Top of SUPPLIED RECORDS

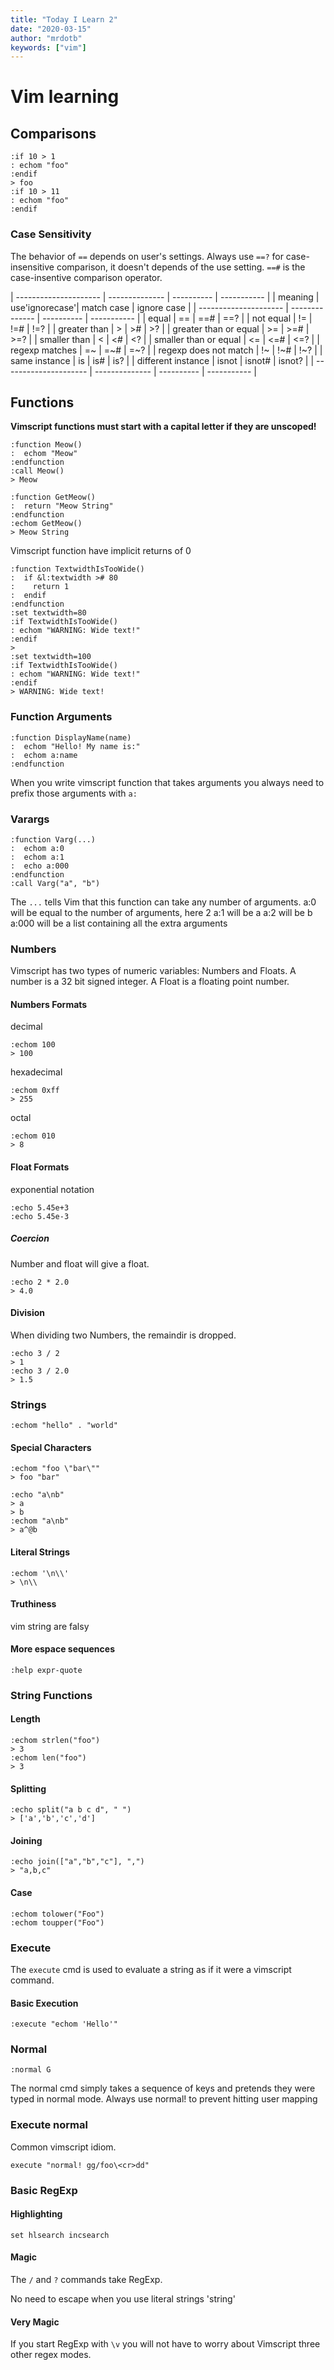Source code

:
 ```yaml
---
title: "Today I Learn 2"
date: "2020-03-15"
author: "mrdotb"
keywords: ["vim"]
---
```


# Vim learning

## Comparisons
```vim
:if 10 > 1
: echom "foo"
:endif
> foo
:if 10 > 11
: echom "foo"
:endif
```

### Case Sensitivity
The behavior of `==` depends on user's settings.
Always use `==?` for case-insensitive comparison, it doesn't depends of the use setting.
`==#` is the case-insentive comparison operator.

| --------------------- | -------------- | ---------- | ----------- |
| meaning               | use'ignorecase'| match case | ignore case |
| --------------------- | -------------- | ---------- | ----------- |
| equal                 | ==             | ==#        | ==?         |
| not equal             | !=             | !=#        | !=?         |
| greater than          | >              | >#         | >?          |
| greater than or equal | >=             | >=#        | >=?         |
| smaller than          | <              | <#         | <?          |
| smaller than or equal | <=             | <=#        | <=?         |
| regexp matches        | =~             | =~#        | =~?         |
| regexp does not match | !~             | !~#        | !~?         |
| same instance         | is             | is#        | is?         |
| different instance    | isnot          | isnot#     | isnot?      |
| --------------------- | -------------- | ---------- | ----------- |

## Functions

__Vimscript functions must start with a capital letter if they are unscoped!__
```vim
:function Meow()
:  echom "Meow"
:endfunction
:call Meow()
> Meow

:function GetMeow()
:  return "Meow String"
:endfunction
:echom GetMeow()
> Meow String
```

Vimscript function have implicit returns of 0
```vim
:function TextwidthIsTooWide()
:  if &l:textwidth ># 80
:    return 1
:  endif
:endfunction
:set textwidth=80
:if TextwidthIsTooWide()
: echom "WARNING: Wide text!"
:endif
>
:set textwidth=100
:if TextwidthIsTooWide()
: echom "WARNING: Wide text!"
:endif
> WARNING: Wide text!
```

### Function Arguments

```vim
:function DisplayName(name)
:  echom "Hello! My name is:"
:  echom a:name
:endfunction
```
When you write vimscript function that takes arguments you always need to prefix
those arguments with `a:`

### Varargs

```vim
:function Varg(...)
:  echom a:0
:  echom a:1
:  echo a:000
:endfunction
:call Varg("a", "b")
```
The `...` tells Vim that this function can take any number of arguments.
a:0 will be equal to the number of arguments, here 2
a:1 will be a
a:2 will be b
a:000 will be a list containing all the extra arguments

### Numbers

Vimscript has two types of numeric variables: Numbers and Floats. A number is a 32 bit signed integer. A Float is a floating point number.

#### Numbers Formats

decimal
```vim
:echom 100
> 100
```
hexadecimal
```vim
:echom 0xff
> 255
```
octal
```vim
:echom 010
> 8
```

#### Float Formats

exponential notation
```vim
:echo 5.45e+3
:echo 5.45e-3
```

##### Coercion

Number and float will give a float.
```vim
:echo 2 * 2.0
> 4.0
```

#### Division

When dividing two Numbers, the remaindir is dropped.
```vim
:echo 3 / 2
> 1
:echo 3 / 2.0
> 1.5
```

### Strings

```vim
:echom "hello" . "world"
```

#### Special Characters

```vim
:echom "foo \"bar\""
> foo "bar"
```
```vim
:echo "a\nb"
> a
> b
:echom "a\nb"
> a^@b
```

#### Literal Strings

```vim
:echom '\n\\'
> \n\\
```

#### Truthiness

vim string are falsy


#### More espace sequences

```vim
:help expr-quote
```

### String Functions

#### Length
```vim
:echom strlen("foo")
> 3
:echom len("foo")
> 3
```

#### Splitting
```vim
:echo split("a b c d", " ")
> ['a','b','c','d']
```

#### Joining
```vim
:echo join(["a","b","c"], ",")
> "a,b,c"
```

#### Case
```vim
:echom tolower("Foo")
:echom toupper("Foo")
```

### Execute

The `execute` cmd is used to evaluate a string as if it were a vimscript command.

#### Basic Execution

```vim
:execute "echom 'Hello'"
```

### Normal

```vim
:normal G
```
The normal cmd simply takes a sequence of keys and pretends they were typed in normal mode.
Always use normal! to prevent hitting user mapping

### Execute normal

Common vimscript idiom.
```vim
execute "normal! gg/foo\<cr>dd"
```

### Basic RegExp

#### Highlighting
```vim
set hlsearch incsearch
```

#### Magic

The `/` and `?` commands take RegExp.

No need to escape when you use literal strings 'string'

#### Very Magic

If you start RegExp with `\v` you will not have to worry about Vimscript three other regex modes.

Bottom of SUPPLIED RECORDS
Top of SUPPLIED RECORDS

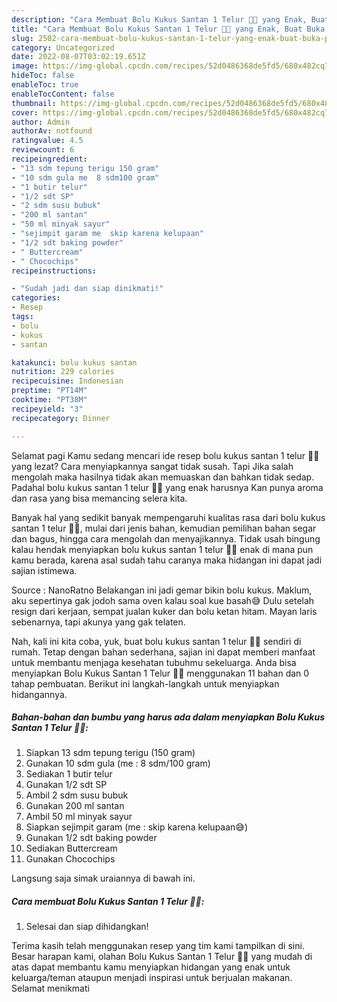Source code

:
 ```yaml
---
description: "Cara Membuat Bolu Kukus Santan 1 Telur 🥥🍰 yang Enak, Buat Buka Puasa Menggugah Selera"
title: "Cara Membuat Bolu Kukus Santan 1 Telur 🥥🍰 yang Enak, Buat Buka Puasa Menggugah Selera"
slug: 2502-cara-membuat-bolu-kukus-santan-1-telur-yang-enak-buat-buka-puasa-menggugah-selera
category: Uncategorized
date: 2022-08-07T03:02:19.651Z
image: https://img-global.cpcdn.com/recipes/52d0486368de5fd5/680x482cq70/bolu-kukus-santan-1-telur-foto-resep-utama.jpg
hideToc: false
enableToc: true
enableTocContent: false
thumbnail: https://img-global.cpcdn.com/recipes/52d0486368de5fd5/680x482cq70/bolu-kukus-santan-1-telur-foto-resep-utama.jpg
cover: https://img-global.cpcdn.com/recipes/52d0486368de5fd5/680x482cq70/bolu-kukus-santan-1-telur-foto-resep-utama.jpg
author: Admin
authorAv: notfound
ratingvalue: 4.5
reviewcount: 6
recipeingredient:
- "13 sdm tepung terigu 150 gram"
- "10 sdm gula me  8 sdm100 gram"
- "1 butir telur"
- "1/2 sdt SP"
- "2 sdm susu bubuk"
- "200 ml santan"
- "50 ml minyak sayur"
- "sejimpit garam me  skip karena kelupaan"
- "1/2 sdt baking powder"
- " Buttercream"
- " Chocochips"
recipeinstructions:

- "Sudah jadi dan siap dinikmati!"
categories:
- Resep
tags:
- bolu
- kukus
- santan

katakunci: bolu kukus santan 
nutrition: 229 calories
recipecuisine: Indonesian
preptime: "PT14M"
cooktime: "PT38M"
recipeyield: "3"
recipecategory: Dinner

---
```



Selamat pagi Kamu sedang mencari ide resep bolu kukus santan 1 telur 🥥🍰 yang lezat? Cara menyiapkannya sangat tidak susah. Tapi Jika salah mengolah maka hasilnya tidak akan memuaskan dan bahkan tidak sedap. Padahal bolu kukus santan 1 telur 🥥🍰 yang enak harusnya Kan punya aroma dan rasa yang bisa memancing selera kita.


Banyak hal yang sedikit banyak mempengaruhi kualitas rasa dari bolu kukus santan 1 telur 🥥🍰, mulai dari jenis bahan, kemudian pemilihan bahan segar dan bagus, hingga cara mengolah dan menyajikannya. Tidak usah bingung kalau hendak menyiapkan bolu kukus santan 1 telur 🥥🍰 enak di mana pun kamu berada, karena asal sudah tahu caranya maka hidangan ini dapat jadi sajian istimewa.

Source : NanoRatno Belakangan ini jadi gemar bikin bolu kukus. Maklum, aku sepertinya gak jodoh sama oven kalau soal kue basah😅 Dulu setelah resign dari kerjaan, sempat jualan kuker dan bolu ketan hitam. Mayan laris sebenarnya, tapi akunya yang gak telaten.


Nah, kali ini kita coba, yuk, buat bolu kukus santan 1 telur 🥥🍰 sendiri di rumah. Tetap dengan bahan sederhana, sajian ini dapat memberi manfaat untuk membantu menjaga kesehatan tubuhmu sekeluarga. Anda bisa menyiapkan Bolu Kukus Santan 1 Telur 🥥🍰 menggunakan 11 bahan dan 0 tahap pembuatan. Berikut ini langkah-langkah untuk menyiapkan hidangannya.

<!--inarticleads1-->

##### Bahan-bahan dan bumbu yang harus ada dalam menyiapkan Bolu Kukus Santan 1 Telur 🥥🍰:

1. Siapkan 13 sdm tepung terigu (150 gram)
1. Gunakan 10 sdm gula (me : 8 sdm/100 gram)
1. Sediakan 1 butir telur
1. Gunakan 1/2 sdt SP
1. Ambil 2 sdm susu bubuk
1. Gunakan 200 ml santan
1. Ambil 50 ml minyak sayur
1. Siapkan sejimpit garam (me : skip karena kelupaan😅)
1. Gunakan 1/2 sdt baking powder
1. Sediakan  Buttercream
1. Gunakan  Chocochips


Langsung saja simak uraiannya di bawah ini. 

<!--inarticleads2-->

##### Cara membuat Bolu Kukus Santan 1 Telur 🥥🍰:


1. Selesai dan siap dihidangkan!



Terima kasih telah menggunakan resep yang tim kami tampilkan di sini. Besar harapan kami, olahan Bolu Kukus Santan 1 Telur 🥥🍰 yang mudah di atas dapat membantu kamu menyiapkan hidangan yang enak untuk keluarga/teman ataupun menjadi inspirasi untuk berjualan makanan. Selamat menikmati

Bottom of SUPPLIED RECORDS
Top of SUPPLIED RECORDS

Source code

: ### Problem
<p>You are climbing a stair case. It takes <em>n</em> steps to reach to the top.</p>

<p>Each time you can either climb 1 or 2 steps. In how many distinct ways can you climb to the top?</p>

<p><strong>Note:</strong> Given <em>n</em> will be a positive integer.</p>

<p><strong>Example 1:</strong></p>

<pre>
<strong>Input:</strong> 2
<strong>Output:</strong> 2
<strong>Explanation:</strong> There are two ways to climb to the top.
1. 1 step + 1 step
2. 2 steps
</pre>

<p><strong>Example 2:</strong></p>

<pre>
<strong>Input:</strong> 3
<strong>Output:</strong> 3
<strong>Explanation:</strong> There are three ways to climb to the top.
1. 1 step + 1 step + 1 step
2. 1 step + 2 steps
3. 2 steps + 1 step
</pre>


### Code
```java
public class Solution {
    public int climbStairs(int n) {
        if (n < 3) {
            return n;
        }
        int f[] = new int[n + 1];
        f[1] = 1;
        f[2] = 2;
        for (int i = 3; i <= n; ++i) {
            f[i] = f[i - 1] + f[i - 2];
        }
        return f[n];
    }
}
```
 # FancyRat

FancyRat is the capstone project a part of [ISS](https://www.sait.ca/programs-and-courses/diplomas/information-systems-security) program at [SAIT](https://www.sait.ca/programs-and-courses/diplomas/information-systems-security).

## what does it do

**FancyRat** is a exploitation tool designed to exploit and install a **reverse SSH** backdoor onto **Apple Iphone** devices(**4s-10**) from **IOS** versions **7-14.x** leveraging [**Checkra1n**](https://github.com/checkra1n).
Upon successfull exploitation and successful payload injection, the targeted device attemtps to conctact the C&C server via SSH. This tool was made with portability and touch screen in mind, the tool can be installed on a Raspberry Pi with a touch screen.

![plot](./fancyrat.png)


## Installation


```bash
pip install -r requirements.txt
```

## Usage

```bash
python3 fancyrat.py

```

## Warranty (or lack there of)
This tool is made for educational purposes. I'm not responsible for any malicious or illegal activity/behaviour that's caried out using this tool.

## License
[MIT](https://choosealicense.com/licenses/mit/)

Bottom of SUPPLIED RECORDS

• **WORK INSTRUCTION**: Scan the data above; copy every line where "gula" appears.

• **SOLVED PROBLEM**:
- "10 sdm gula me  8 sdm100 gram"
1. Gunakan 10 sdm gula (me : 8 sdm/100 gram)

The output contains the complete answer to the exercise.